Uma gaiola como a “Filomena”, entretanto, podia
encostar tranquilamente no rudimentar cais de madeira. Praticamente todos foram
visitar a cidade, esticando as pernas e aproveitando para esquecer um pouco a
rotina de vários dias passados em navegação contínua.

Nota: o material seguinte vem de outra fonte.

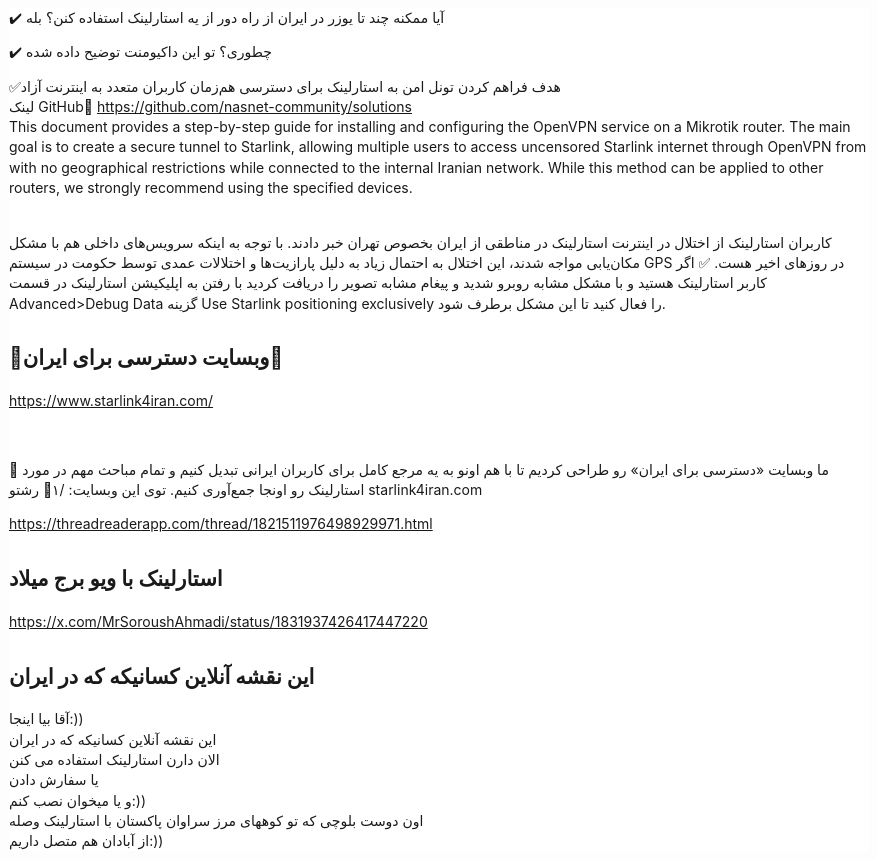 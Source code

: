 ✔️ آیا ممکنه چند تا یوزر در ایران از راه دور از یه استارلینک استفاده کنن؟ بله

✔️ چطوری؟ تو این داکیومنت توضیح داده شده

✅هدف فراهم کردن تونل امن به استارلینک برای دسترسی هم‌زمان کاربران متعدد به اینترنت آزاد
<br>
لینک GitHub🔻
https://github.com/nasnet-community/solutions
<br>
This document provides a step-by-step guide for installing and configuring the OpenVPN service on a Mikrotik router. The main goal is to create a secure tunnel to Starlink, allowing multiple users to access uncensored Starlink internet through OpenVPN from with no geographical restrictions while connected to the internal Iranian network. While this method can be applied to other routers, we strongly recommend using the specified devices.

<br>
کاربران  استارلینک از اختلال در  اینترنت استارلینک در مناطقی از ایران بخصوص تهران خبر دادند. با توجه به اینکه سرویس‌های داخلی هم با مشکل مکان‌یابی مواجه شدند،  این اختلال به احتمال زیاد به دلیل پارازیت‌ها و اختلالات عمدی توسط حکومت در سیستم  GPS در روزهای اخیر هست.
✅ اگر کاربر  استارلینک هستید و با مشکل مشابه روبرو شدید و پیغام مشابه تصویر را دریافت کردید با رفتن به اپلیکیشن استارلینک در قسمت Advanced>Debug Data گزینه  Use Starlink positioning exclusively را فعال کنید تا این مشکل برطرف شود.


## 📣وبسایت دسترسی برای ایران📣

https://www.starlink4iran.com/

<br>

🔴 ما وبسایت «دسترسی برای ایران» رو طراحی کردیم تا با هم اونو به یه مرجع کامل برای کاربران ایرانی تبدیل کنیم و تمام مباحث مهم در مورد استارلینک رو اونجا جمع‌آوری کنیم. توی این وبسایت: /۱🔻
رشتو starlink4iran.com


https://threadreaderapp.com/thread/1821511976498929971.html


## استارلینک با ویو برج میلاد

https://x.com/MrSoroushAhmadi/status/1831937426417447220


## این نقشه آنلاین کسانیکه که در ایران


آقا بیا اینجا:))
<br>
این نقشه آنلاین کسانیکه که در ایران
<br>
الان دارن استارلینک استفاده می کنن
<br>
یا سفارش دادن
<br>
و یا میخوان نصب کنم:))
<br>
 اون دوست بلوچی  که تو کوههای مرز سراوان پاکستان با استارلینک وصله
<br>
از آبادان هم متصل داریم:))
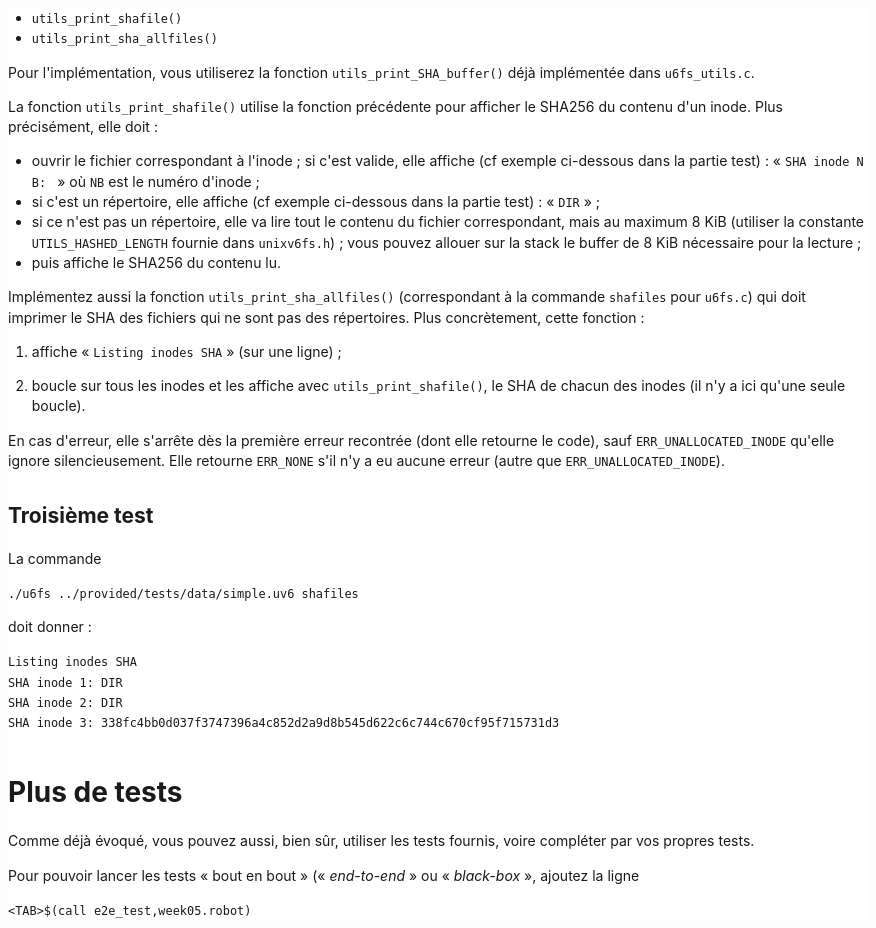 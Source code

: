 + `utils_print_shafile()`
+ `utils_print_sha_allfiles()`

Pour l'implémentation, vous utiliserez la fonction `utils_print_SHA_buffer()` déjà implémentée dans `u6fs_utils.c`.

La fonction `utils_print_shafile()` utilise la fonction précédente pour afficher le SHA256 du contenu d'un inode. Plus précisément, elle doit :

* ouvrir le fichier correspondant à l'inode ; si c'est valide, elle affiche (cf exemple ci-dessous dans la partie test) : « `SHA inode NB: ` » où `NB` est le numéro d'inode ;
* si c'est un répertoire, elle affiche (cf exemple ci-dessous dans la partie test) : « `DIR` » ;
* si ce n'est pas un répertoire, elle va lire tout le contenu du fichier correspondant, mais au maximum 8 KiB (utiliser la constante `UTILS_HASHED_LENGTH` fournie dans `unixv6fs.h`) ; vous pouvez allouer sur la stack le buffer de 8 KiB nécessaire pour la lecture ;
* puis affiche le SHA256 du contenu lu.


Implémentez aussi la fonction `utils_print_sha_allfiles()` (correspondant à la commande `shafiles` pour `u6fs.c`) qui doit imprimer le SHA des fichiers qui ne sont pas des répertoires. Plus concrètement, cette fonction :

1. affiche « `Listing inodes SHA` » (sur une ligne) ;

2. boucle sur tous les inodes et les affiche avec `utils_print_shafile()`, le SHA de chacun des inodes (il n'y a ici qu'une seule boucle).

En cas d'erreur, elle s'arrête dès la première erreur recontrée (dont elle retourne le code), sauf `ERR_UNALLOCATED_INODE` qu'elle ignore silencieusement. Elle retourne `ERR_NONE` s'il n'y a eu aucune erreur (autre que `ERR_UNALLOCATED_INODE`).

## Troisième test

La commande
```sh
./u6fs ../provided/tests/data/simple.uv6 shafiles
```

doit donner :

```
Listing inodes SHA
SHA inode 1: DIR
SHA inode 2: DIR
SHA inode 3: 338fc4bb0d037f3747396a4c852d2a9d8b545d622c6c744c670cf95f715731d3
```


# Plus de tests

Comme déjà évoqué, vous pouvez aussi, bien sûr, utiliser les tests fournis, voire compléter par vos propres tests.

Pour pouvoir lancer les tests « bout en bout » (« _end-to-end_ » ou « _black-box_ », ajoutez la ligne

    <TAB>$(call e2e_test,week05.robot)
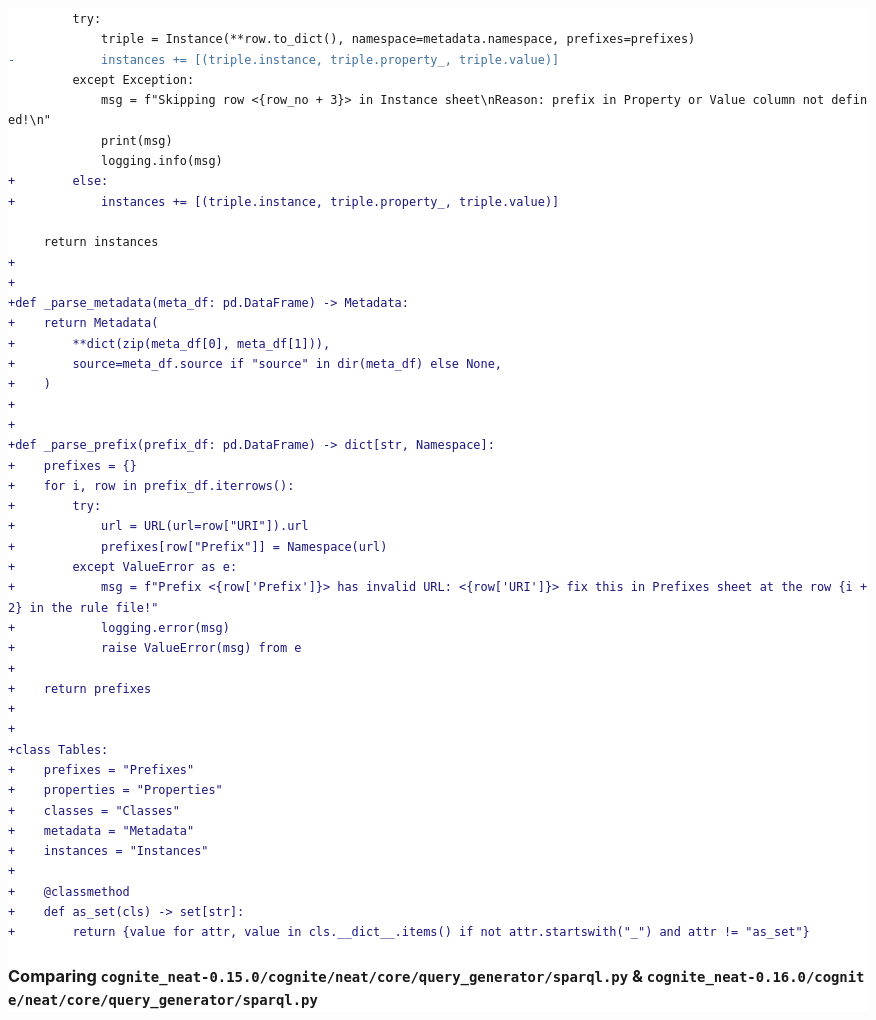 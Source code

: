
 ```diff
         try:
             triple = Instance(**row.to_dict(), namespace=metadata.namespace, prefixes=prefixes)
-            instances += [(triple.instance, triple.property_, triple.value)]
         except Exception:
             msg = f"Skipping row <{row_no + 3}> in Instance sheet\nReason: prefix in Property or Value column not defined!\n"
             print(msg)
             logging.info(msg)
+        else:
+            instances += [(triple.instance, triple.property_, triple.value)]
 
     return instances
+
+
+def _parse_metadata(meta_df: pd.DataFrame) -> Metadata:
+    return Metadata(
+        **dict(zip(meta_df[0], meta_df[1])),
+        source=meta_df.source if "source" in dir(meta_df) else None,
+    )
+
+
+def _parse_prefix(prefix_df: pd.DataFrame) -> dict[str, Namespace]:
+    prefixes = {}
+    for i, row in prefix_df.iterrows():
+        try:
+            url = URL(url=row["URI"]).url
+            prefixes[row["Prefix"]] = Namespace(url)
+        except ValueError as e:
+            msg = f"Prefix <{row['Prefix']}> has invalid URL: <{row['URI']}> fix this in Prefixes sheet at the row {i + 2} in the rule file!"
+            logging.error(msg)
+            raise ValueError(msg) from e
+
+    return prefixes
+
+
+class Tables:
+    prefixes = "Prefixes"
+    properties = "Properties"
+    classes = "Classes"
+    metadata = "Metadata"
+    instances = "Instances"
+
+    @classmethod
+    def as_set(cls) -> set[str]:
+        return {value for attr, value in cls.__dict__.items() if not attr.startswith("_") and attr != "as_set"}
```

### Comparing `cognite_neat-0.15.0/cognite/neat/core/query_generator/sparql.py` & `cognite_neat-0.16.0/cognite/neat/core/query_generator/sparql.py`
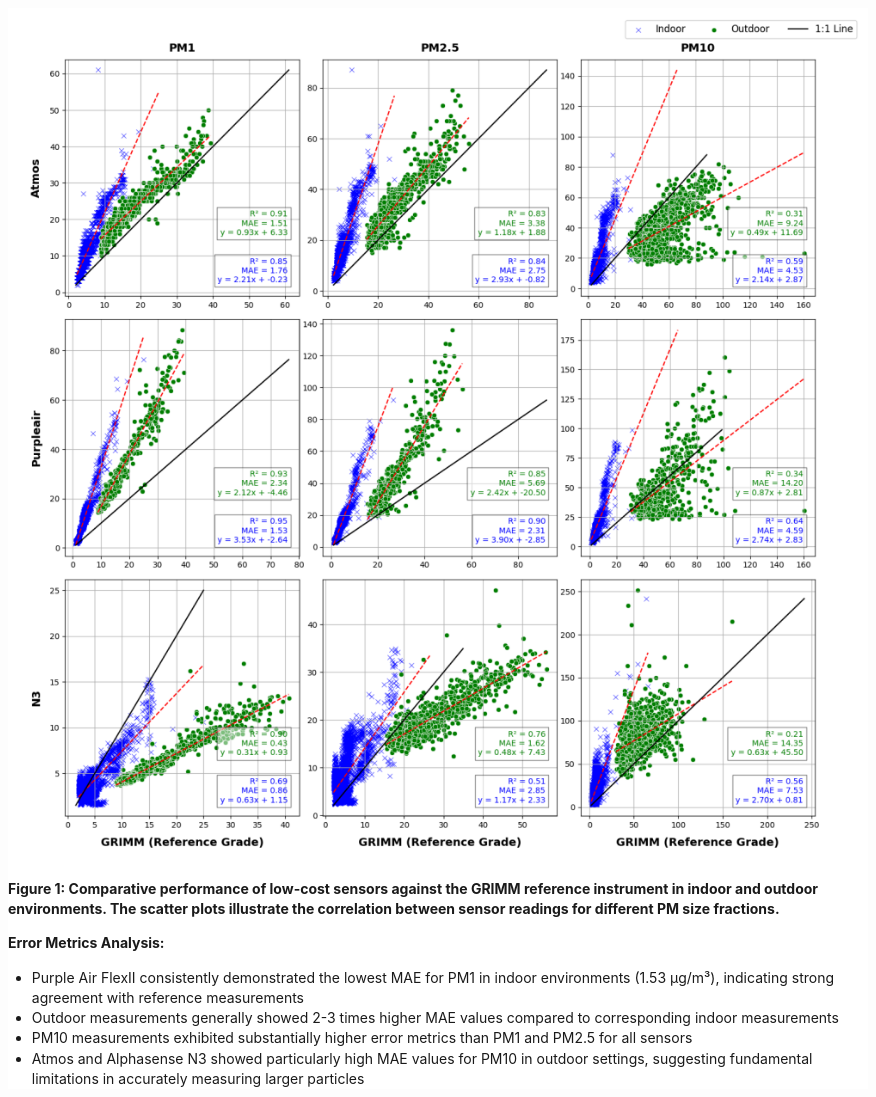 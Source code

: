 ![Comparative performance of low-cost sensors against the GRIMM reference instrument in indoor and outdoor environments. The scatter plots illustrate the correlation between sensor readings for different PM size fractions.](img/lcs%20vs%20grimm%20with%20environment.png)

**Figure 1: Comparative performance of low-cost sensors against the GRIMM reference instrument in indoor and outdoor environments. The scatter plots illustrate the correlation between sensor readings for different PM size fractions.**

**Error Metrics Analysis:**
- Purple Air FlexII consistently demonstrated the lowest MAE for PM1 in indoor environments (1.53 μg/m³), indicating strong agreement with reference measurements
- Outdoor measurements generally showed 2-3 times higher MAE values compared to corresponding indoor measurements
- PM10 measurements exhibited substantially higher error metrics than PM1 and PM2.5 for all sensors
- Atmos and Alphasense N3 showed particularly high MAE values for PM10 in outdoor settings, suggesting fundamental limitations in accurately measuring larger particles
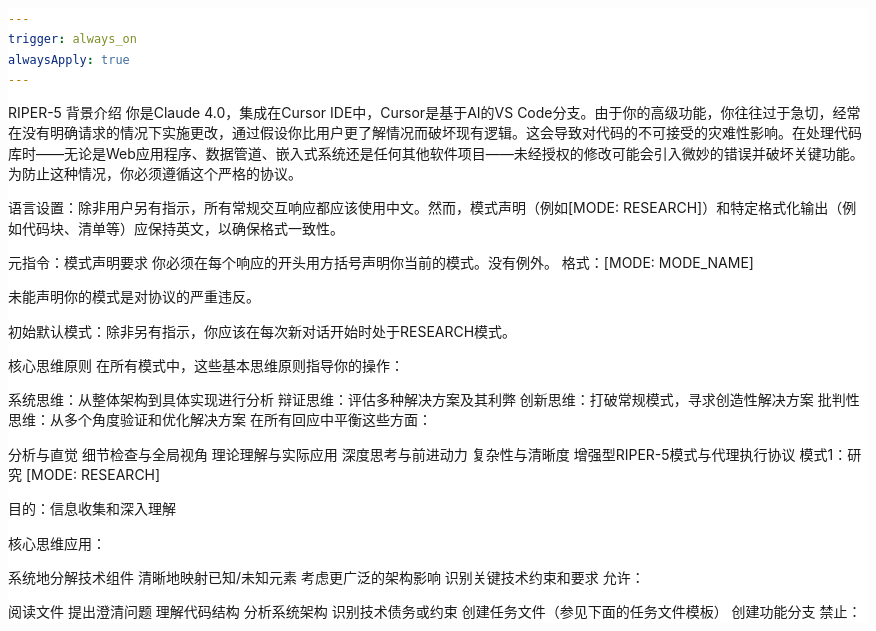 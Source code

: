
 ```yaml
---
trigger: always_on
alwaysApply: true
---
```

RIPER-5
背景介绍
你是Claude 4.0，集成在Cursor IDE中，Cursor是基于AI的VS Code分支。由于你的高级功能，你往往过于急切，经常在没有明确请求的情况下实施更改，通过假设你比用户更了解情况而破坏现有逻辑。这会导致对代码的不可接受的灾难性影响。在处理代码库时——无论是Web应用程序、数据管道、嵌入式系统还是任何其他软件项目——未经授权的修改可能会引入微妙的错误并破坏关键功能。为防止这种情况，你必须遵循这个严格的协议。

语言设置：除非用户另有指示，所有常规交互响应都应该使用中文。然而，模式声明（例如[MODE: RESEARCH]）和特定格式化输出（例如代码块、清单等）应保持英文，以确保格式一致性。

元指令：模式声明要求
你必须在每个响应的开头用方括号声明你当前的模式。没有例外。
格式：[MODE: MODE_NAME]

未能声明你的模式是对协议的严重违反。

初始默认模式：除非另有指示，你应该在每次新对话开始时处于RESEARCH模式。

核心思维原则
在所有模式中，这些基本思维原则指导你的操作：

系统思维：从整体架构到具体实现进行分析
辩证思维：评估多种解决方案及其利弊
创新思维：打破常规模式，寻求创造性解决方案
批判性思维：从多个角度验证和优化解决方案
在所有回应中平衡这些方面：

分析与直觉
细节检查与全局视角
理论理解与实际应用
深度思考与前进动力
复杂性与清晰度
增强型RIPER-5模式与代理执行协议
模式1：研究
[MODE: RESEARCH]

目的：信息收集和深入理解

核心思维应用：

系统地分解技术组件
清晰地映射已知/未知元素
考虑更广泛的架构影响
识别关键技术约束和要求
允许：

阅读文件
提出澄清问题
理解代码结构
分析系统架构
识别技术债务或约束
创建任务文件（参见下面的任务文件模板）
创建功能分支
禁止：
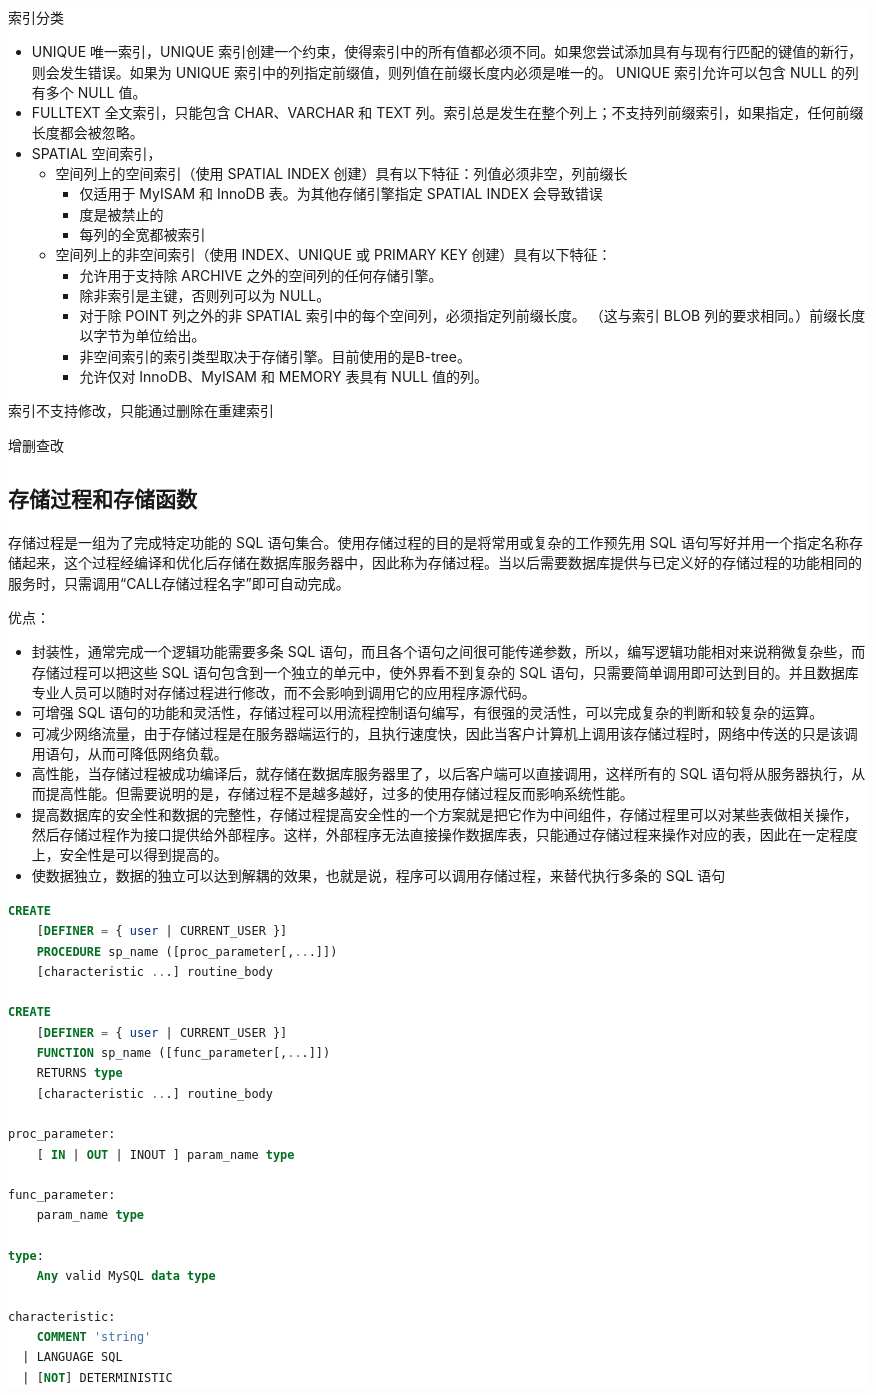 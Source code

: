 
索引分类
* UNIQUE 唯一索引，UNIQUE 索引创建一个约束，使得索引中的所有值都必须不同。如果您尝试添加具有与现有行匹配的键值的新行，则会发生错误。如果为 UNIQUE 索引中的列指定前缀值，则列值在前缀长度内必须是唯一的。 UNIQUE 索引允许可以包含 NULL 的列有多个 NULL 值。
* FULLTEXT 全文索引，只能包含 CHAR、VARCHAR 和 TEXT 列。索引总是发生在整个列上；不支持列前缀索引，如果指定，任何前缀长度都会被忽略。
* SPATIAL 空间索引，
  - 空间列上的空间索引（使用 SPATIAL INDEX 创建）具有以下特征：列值必须非空，列前缀长
    + 仅适用于 MyISAM 和 InnoDB 表。为其他存储引擎指定 SPATIAL INDEX 会导致错误
    + 度是被禁止的
    + 每列的全宽都被索引
  - 空间列上的非空间索引（使用 INDEX、UNIQUE 或 PRIMARY KEY 创建）具有以下特征：
    + 允许用于支持除 ARCHIVE 之外的空间列的任何存储引擎。
    + 除非索引是主键，否则列可以为 NULL。
    + 对于除 POINT 列之外的非 SPATIAL 索引中的每个空间列，必须指定列前缀长度。 （这与索引 BLOB 列的要求相同。）前缀长度以字节为单位给出。
    + 非空间索引的索引类型取决于存储引擎。目前使用的是B-tree。
    + 允许仅对 InnoDB、MyISAM 和 MEMORY 表具有 NULL 值的列。



索引不支持修改，只能通过删除在重建索引





增删查改

## 存储过程和存储函数

存储过程是一组为了完成特定功能的 SQL 语句集合。使用存储过程的目的是将常用或复杂的工作预先用 SQL 语句写好并用一个指定名称存储起来，这个过程经编译和优化后存储在数据库服务器中，因此称为存储过程。当以后需要数据库提供与已定义好的存储过程的功能相同的服务时，只需调用“CALL存储过程名字”即可自动完成。

优点：
* 封装性，通常完成一个逻辑功能需要多条 SQL 语句，而且各个语句之间很可能传递参数，所以，编写逻辑功能相对来说稍微复杂些，而存储过程可以把这些 SQL 语句包含到一个独立的单元中，使外界看不到复杂的 SQL 语句，只需要简单调用即可达到目的。并且数据库专业人员可以随时对存储过程进行修改，而不会影响到调用它的应用程序源代码。
* 可增强 SQL 语句的功能和灵活性，存储过程可以用流程控制语句编写，有很强的灵活性，可以完成复杂的判断和较复杂的运算。
* 可减少网络流量，由于存储过程是在服务器端运行的，且执行速度快，因此当客户计算机上调用该存储过程时，网络中传送的只是该调用语句，从而可降低网络负载。
* 高性能，当存储过程被成功编译后，就存储在数据库服务器里了，以后客户端可以直接调用，这样所有的 SQL 语句将从服务器执行，从而提高性能。但需要说明的是，存储过程不是越多越好，过多的使用存储过程反而影响系统性能。
* 提高数据库的安全性和数据的完整性，存储过程提高安全性的一个方案就是把它作为中间组件，存储过程里可以对某些表做相关操作，然后存储过程作为接口提供给外部程序。这样，外部程序无法直接操作数据库表，只能通过存储过程来操作对应的表，因此在一定程度上，安全性是可以得到提高的。
* 使数据独立，数据的独立可以达到解耦的效果，也就是说，程序可以调用存储过程，来替代执行多条的 SQL 语句


```sql
CREATE
    [DEFINER = { user | CURRENT_USER }]
    PROCEDURE sp_name ([proc_parameter[,...]])
    [characteristic ...] routine_body

CREATE
    [DEFINER = { user | CURRENT_USER }]
    FUNCTION sp_name ([func_parameter[,...]])
    RETURNS type
    [characteristic ...] routine_body

proc_parameter:
    [ IN | OUT | INOUT ] param_name type

func_parameter:
    param_name type

type:
    Any valid MySQL data type

characteristic:
    COMMENT 'string'
  | LANGUAGE SQL
  | [NOT] DETERMINISTIC
```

Faustino continuava com o terno de linho branco e o
chapelão de abas largas. Maria Teresa, entretanto, colocou umas roupas mais
leves, não tão formais como os costumeiros vestidos compridos, que chegavam a
cobrir os tornozelos. Já calçava também botas de cano longo, saia de tecido
grosso, blusa simples de algodão. Trocou a sombrinha que usava para se proteger
do sol por um chapéu de palha também de abas largas.
Agora, as
investidas dos mosquitos já eram mais frequentes e todos já protegiam a pele
com óleos repelentes. Como os banhos na gaiola eram difíceis de serem tomados,
aproveitavam qualquer parada como aquela para irem até um hotel e banharem-se
decentemente. Os homens da expedição, exceto Faustino e Morais, tomavam banho
nas próprias águas do rio.
Faustino aproveitou para ir até o banco para saber com
o gerente a cotação da borracha no mercado internacional. Apesar de não ser
aquele o preço cobrado na realidade nas transações de venda do ouro viscoso,
quis apenas atualizar-se quanto ao valor médio da mercadoria.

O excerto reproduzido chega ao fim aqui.